Anwalt muss außerhalb des Mandats nur vor offenkundigen Gefahren warnen

Die hohen Anforderungen, die die Rechtsprechung grundsätzlich an die Beratungspflichten des Anwalts stelle, beträfen in erster Linie den konkret erteilten Mandatsauftrag, nicht aber darüber hinausgehende Rechtsgebiete.

  • Im Fall der Annahme eines Auftrags müsse der Anwalt bereit sein, sich im Rahmen des Auftrags auch in Spezialmaterien gründlich einzuarbeiten
  • oder aber er müsse den erteilten Auftrag ablehnen.
  • Daneben dürfe aber nicht verkannt werden, dass auch ein Anwalt grundsätzlich nicht alles wissen könne.

Über den eigentlichen Auftrag hinausgehende Beratungspflichten setzten daher voraus, dass die dem Mandanten drohenden Gefahren dem Anwalt bekannt oder für ihn offenkundig sind oder sich bei ordnungsgemäßer Bearbeitung des Mandats regelrecht aufdrängten.

Außerdem müsse der Anwalt Grund zu der Annahme haben, dass sein Auftraggeber sich der drohenden Gefahren nicht bewusst ist (BGH Urteil v. 20.4.2017, III ZR 470/16). Darüber hinaus stellte der BGH klar, dass von einer Anwältin, die ein sozialversicherungsrechtliches Mandat entgegennimmt, nicht prinzipiell verlangt werden könne, dass sie auch in speziellen arbeitsrechtlichen Materien bewandert ist und den Inhalt von Tarifverträgen kenne.

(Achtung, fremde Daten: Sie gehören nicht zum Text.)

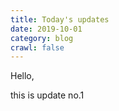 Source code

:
 ```yaml
---
title: Today's updates
date: 2019-10-01
category: blog
crawl: false
---
```


Hello,

this is update no.1
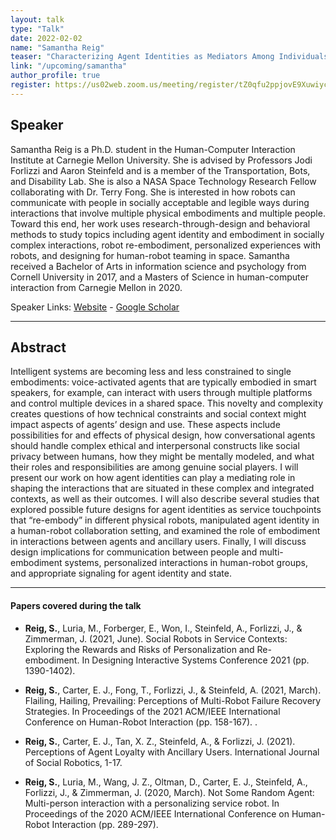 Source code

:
 ```yaml
---
layout: talk
type: "Talk"
date: 2022-02-02
name: "Samantha Reig"
teaser: "Characterizing Agent Identities as Mediators Among Individuals, Embodiments, and Services"
link: "/upcoming/samantha"
author_profile: true
register: https://us02web.zoom.us/meeting/register/tZ0qfu2ppjovE9Xuwiyc4RaQlY0mN08dsI01
---
```


## Speaker

Samantha Reig is a Ph.D. student in the Human-Computer Interaction Institute at Carnegie Mellon University. She is advised by Professors Jodi Forlizzi and Aaron Steinfeld and is a member of the Transportation, Bots, and Disability Lab. She is also a NASA Space Technology Research Fellow collaborating with Dr. Terry Fong. She is interested in how robots can communicate with people in socially acceptable and legible ways during interactions that involve multiple physical embodiments and multiple people. Toward this end, her work uses research-through-design and behavioral methods to study topics including agent identity and embodiment in socially complex interactions, robot re-embodiment, personalized experiences with robots, and designing for human-robot teaming in space. Samantha received a Bachelor of Arts in information science and psychology from Cornell University in 2017, and a Masters of Science in human-computer interaction from Carnegie Mellon in 2020. 

Speaker Links: [Website](https://samreig.com/) - [Google Scholar](https://scholar.google.com/citations?user=bn1UzGAAAAAJ)

---

## Abstract
Intelligent systems are becoming less and less constrained to single embodiments: voice-activated agents that are typically embodied in smart speakers, for example, can interact with users through multiple platforms and control multiple devices in a shared space. This novelty and complexity creates questions of how technical constraints and social context might impact aspects of agents’ design and use. These aspects include possibilities for and effects of physical design, how conversational agents should handle complex ethical and interpersonal constructs like social privacy between humans, how they might be mentally modeled, and what their roles and responsibilities are among genuine social players. I will present our work on how agent identities can play a mediating role in shaping the interactions that are situated in these complex and integrated contexts, as well as their outcomes. I will also describe several studies that explored possible future designs for agent identities as service touchpoints that “re-embody” in different physical robots, manipulated agent identity in a human-robot collaboration setting, and examined the role of embodiment in interactions between agents and ancillary users. Finally, I will discuss design implications for communication between people and multi-embodiment systems, personalized interactions in human-robot groups, and appropriate signaling for agent identity and state.

---

#### Papers covered during the talk
* **Reig, S.**, Luria, M., Forberger, E., Won, I., Steinfeld, A., Forlizzi, J., & Zimmerman, J. (2021, June). Social Robots in Service Contexts: Exploring the Rewards and Risks of Personalization and Re-embodiment. In Designing Interactive Systems Conference 2021 (pp. 1390-1402).


* **Reig, S.**, Carter, E. J., Fong, T., Forlizzi, J., & Steinfeld, A. (2021, March). Flailing, Hailing, Prevailing: Perceptions of Multi-Robot Failure Recovery Strategies. In Proceedings of the 2021 ACM/IEEE International Conference on Human-Robot Interaction (pp. 158-167).
.

* **Reig, S.**, Carter, E. J., Tan, X. Z., Steinfeld, A., & Forlizzi, J. (2021). Perceptions of Agent Loyalty with Ancillary Users. International Journal of Social Robotics, 1-17.


* **Reig, S.**, Luria, M., Wang, J. Z., Oltman, D., Carter, E. J., Steinfeld, A., Forlizzi, J., & Zimmerman, J. (2020, March). Not Some Random Agent: Multi-person interaction with a personalizing service robot. In Proceedings of the 2020 ACM/IEEE International Conference on Human-Robot Interaction (pp. 289-297).

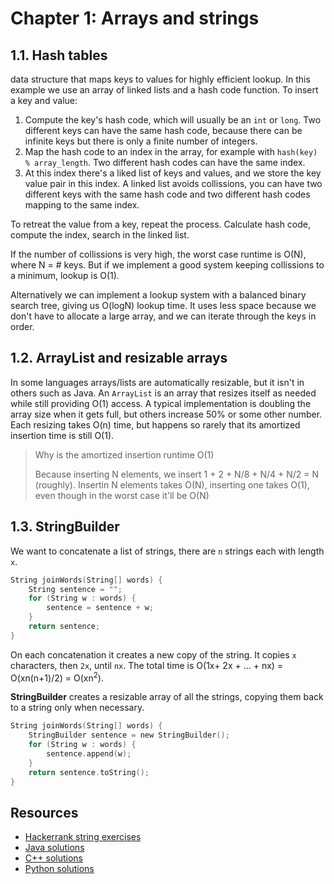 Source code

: # Chapter 1: Arrays and strings

## 1.1. Hash tables

data structure that maps keys to values for highly efficient lookup. In this example we use an array of linked lists and a hash code function. To insert a key and value:

1. Compute the key's hash code, which will usually be an `int` or `long`. Two different keys can have the same hash code, because there can be infinite keys but there is only a finite number of integers.
2. Map the hash code to an index in the array, for example with `hash(key) % array_length`. Two different hash codes can have the same index.
3. At this index there's a liked list of keys and values, and we store the key value pair in this index. A linked list avoids collissions, you can have two different keys with the same hash code and two different hash codes mapping to the same index.

To retreat the value from a key, repeat the process. Calculate hash code, compute the index, search in the linked list.

If the number of collissions is very high, the worst case runtime is O(N), where N = \# keys. But if we implement a good system keeping collissions to a minimum, lookup is O(1).

Alternatively we can implement a lookup system with a balanced binary search tree, giving us O(logN) lookup time. It uses less space because we don't have to allocate a large array, and we can iterate through the keys in order.

## 1.2. ArrayList and resizable arrays

In some languages arrays/lists are automatically resizable, but it isn't in others such as Java. An `ArrayList` is an array that resizes itself as needed while still providing O(1) access. A typical implementation is doubling the array size when it gets full, but others increase 50% or some other number. Each resizing takes O(n) time, but happens so rarely that its amortized insertion time is still O(1).

> Why is the amortized insertion runtime O(1)
>
> Because inserting N elements, we insert 1 + 2 + N/8 + N/4 + N/2 = N (roughly). Insertin N elements takes O(N), inserting one takes O(1), even though in the worst case it'll be O(N)

## 1.3. StringBuilder

We want to concatenate a list of strings, there are `n` strings each with length `x`. 

```c
String joinWords(String[] words) {
    String sentence = "";
    for (String w : words) {
        sentence = sentence + w;
    }
    return sentence;
}
```

On each concatenation it creates a new copy of the string. It copies `x` characters, then `2x`, until `nx`. The total time is O(1x+ 2x + ... + nx) = O(xn(n+1)/2) = O(xn<sup>2</sup>).

**StringBuilder** creates a resizable array of all the strings, copying them back to a string only when necessary.

```c
String joinWords(String[] words) {
    StringBuilder sentence = new StringBuilder();
    for (String w : words) {
        sentence.append(w);
    }
    return sentence.toString();
}
```

## Resources

* [Hackerrank string exercises](https://www.hackerrank.com/domains/algorithms?filters%5Bsubdomains%5D%5B%5D=strings)
* [Java solutions](https://github.com/careercup/CtCI-6th-Edition/tree/master/Java/Ch%2001.%20Arrays%20and%20Strings)
* [C++ solutions](https://github.com/careercup/CtCI-6th-Edition-cpp/tree/a68ba3e1c630a4d218ff1294f3eaf5aeced449ec/Ch%201.Arrays%20And%20Strings)
* [Python solutions](https://github.com/careercup/CtCI-6th-Edition-Python/tree/e6bc732588601d0a98e5b1bc44d83644b910978d/Chapter1)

Auch Anwälte müssen nicht alles wissen

Der BGH kam zu dem Ergebnis, dass die beklagte Anwältin

  • die drohende Gefahr eines Endes oder Ruhen des Arbeitsvertrages ihrer Mandantin im Falle der Nichtbeachtung der Frist des § 33 TVöD-S nicht zwingend kennen musste.
  • Die einschlägige Rechtsprechung des Bundesarbeitsgerichts zum Erfordernis eines schriftlichen Weiterbeschäftigungsantrags habe ihr ebenfalls nicht bekannt sein müssen.
  • Kenntnisse und Fähigkeiten hinsichtlich rechtlicher Bestimmungen, die über das eigentliche Mandat hinausgehen, dürften vom Anwalt nicht allgemein, jederzeit und unter allen Umständen verlangt werden.

Solch unrealistisch hohen Anforderungen könne niemand gerecht werden.

Die Vorinstanz muss noch einige Sachfragen klären

Da das OLG noch nicht sämtliche für die Entscheidung des Falls erheblichen Umstände aufgeklärt hatte, insbesondere auch nicht der Frage nachgegangen war, ob die beklagte Rechtsanwältin die Vorschrift des § 33 TVöD-S möglicherweise doch kannte und die für die Weiterbeschäftigung ihrer Mandantin drohende Gefahr deshalb hätte erkennen können oder müssen, hat der BGH die Sache zur weiteren Sachaufklärung an die Vorinstanz zurückverwiesen. Für die anwaltliche Praxis ist die grundsätzliche Begrenzung der Beratungs- und Hinweispflichten auf den erteilten Auftrag von hoher Bedeutung.

(BGH, Urteil v. 21.6.2018, IX ZR 80/17).



BRAK fordert gesetzlich sanktionierte Fortbildungspflicht

Nicht umsonst fordert die Bundesrechtsanwaltskammer seit Jahren  eine gesetzlich sanktionierte Fortbildungspflicht, denn gehäufte Haftungsfälle gefährden die Zulassung.

Vor diesem Hintergrund kommt einer effektiven Berufshaftung umso mehr reinigende Wirkung zu, scheidet sie doch die Spreu vom Weizen, weil Anwälten, die gleich mehrmals daneben greifen, der Verlust des Versicherungsschutzes droht – und damit zugleich der Verlust der Zulassung!

Allerdings muss die Anwaltshaftung klaren Regeln folgen. Dass viele Mandanten (und auch Richter) aus einer Vollkasko-Mentalität heraus dazu neigen, den Anwalt für eigene Versäumnisse und Lebenslügen zum Sündenbock zu stempeln, kann nicht der Ansatz sein.